Dataset content
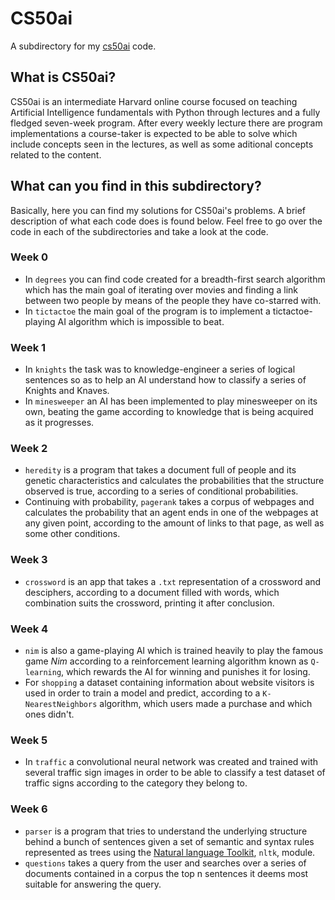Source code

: # CS50ai
A subdirectory for my [cs50ai](https://cs50.harvard.edu/ai/2020/) code.

## What is CS50ai?
CS50ai is an intermediate Harvard online course focused on teaching Artificial Intelligence fundamentals with Python through lectures and a fully fledged seven-week program.
After every weekly lecture there are program implementations a course-taker is expected to be able to solve which include concepts seen in the lectures, as well as some aditional concepts related to the content.

## What can you find in this subdirectory?
Basically, here you can find my solutions for CS50ai's problems.
A brief description of what each code does is found below. Feel free to go over the code in each of the subdirectories and take a look at the code.

### Week 0
- In `degrees` you can find code created for a breadth-first search algorithm which has the main goal of iterating over movies and finding a link between two people by means of the people they have co-starred with. 
- In `tictactoe` the main goal of the program is to implement a tictactoe-playing AI algorithm which is impossible to beat.
### Week 1
- In `knights` the task was to knowledge-engineer a series of logical sentences so as to help an AI understand how to classify a series of Knights and Knaves.
- In `minesweeper` an AI has been implemented to play minesweeper on its own, beating the game according to knowledge that is being acquired as it progresses. 
### Week 2
- `heredity` is a program that takes a document full of people and its genetic characteristics and calculates the probabilities that the structure observed is true, according to a series of conditional probabilities.
- Continuing with probability, `pagerank` takes a corpus of webpages and calculates the probability that an agent ends in one of the webpages at any given point, according to the amount of links to that page, as well as some other conditions.
### Week 3
- `crossword` is an app that takes a `.txt` representation of a crossword and desciphers, according to a document filled with words, which combination suits the crossword, printing it after conclusion.
### Week 4
- `nim` is also a game-playing AI which is trained heavily to play the famous game *Nim* according to a reinforcement learning algorithm known as `Q-learning`,  which rewards the AI for winning and punishes it for losing.
- For `shopping` a dataset containing information about website visitors is used in order to train a model and predict, according to a `K-NearestNeighbors` algorithm, which users made a purchase and which ones didn't.
### Week 5
- In `traffic` a convolutional neural network was created and trained with several traffic sign images in order to be able to classify a test dataset of traffic signs according to the category they belong to.

### Week 6
- `parser` is a program that tries to understand the underlying structure behind a bunch of sentences given a set of semantic and syntax rules represented as trees using the [Natural language Toolkit](https://www.nltk.org/_modules/nltk/tree.html), `nltk`, module.
- `questions` takes a query from the user and searches over a series of documents contained in a corpus the top n sentences it deems most suitable for answering the query.
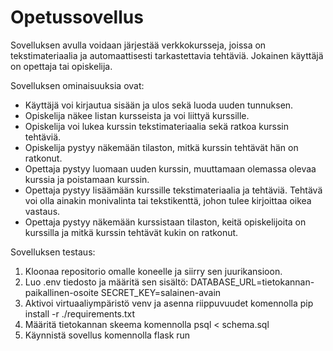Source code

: # Opetussovellus

Sovelluksen avulla voidaan järjestää verkkokursseja, joissa on tekstimateriaalia ja automaattisesti tarkastettavia tehtäviä. Jokainen käyttäjä on opettaja tai opiskelija.

Sovelluksen ominaisuuksia ovat:

* Käyttäjä voi kirjautua sisään ja ulos sekä luoda uuden tunnuksen.
* Opiskelija näkee listan kursseista ja voi liittyä kurssille.
* Opiskelija voi lukea kurssin tekstimateriaalia sekä ratkoa kurssin tehtäviä.
* Opiskelija pystyy näkemään tilaston, mitkä kurssin tehtävät hän on ratkonut.
* Opettaja pystyy luomaan uuden kurssin, muuttamaan olemassa olevaa kurssia ja poistamaan kurssin.
* Opettaja pystyy lisäämään kurssille tekstimateriaalia ja tehtäviä. Tehtävä voi olla ainakin monivalinta tai tekstikenttä, 
  johon tulee kirjoittaa oikea vastaus.
* Opettaja pystyy näkemään kurssistaan tilaston, keitä opiskelijoita on kurssilla ja mitkä kurssin tehtävät kukin on ratkonut.

Sovelluksen testaus:

1. Kloonaa repositorio omalle koneelle ja siirry sen juurikansioon.
2. Luo .env tiedosto ja määritä sen sisältö:
     DATABASE_URL=tietokannan-paikallinen-osoite
     SECRET_KEY=salainen-avain
3. Aktivoi virtuaaliympäristö venv ja asenna riippuvuudet komennolla pip install -r ./requirements.txt
4. Määritä tietokannan skeema komennolla psql < schema.sql
5. Käynnistä sovellus komennolla flask run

Exercise objective
Which lines in the data hold the string "series"? Copy each of them.

Response area
- In `knights` the task was to knowledge-engineer a series of logical sentences so as to help an AI understand how to classify a series of Knights and Knaves.
- `heredity` is a program that takes a document full of people and its genetic characteristics and calculates the probabilities that the structure observed is true, according to a series of conditional probabilities.
- `questions` takes a query from the user and searches over a series of documents contained in a corpus the top n sentences it deems most suitable for answering the query.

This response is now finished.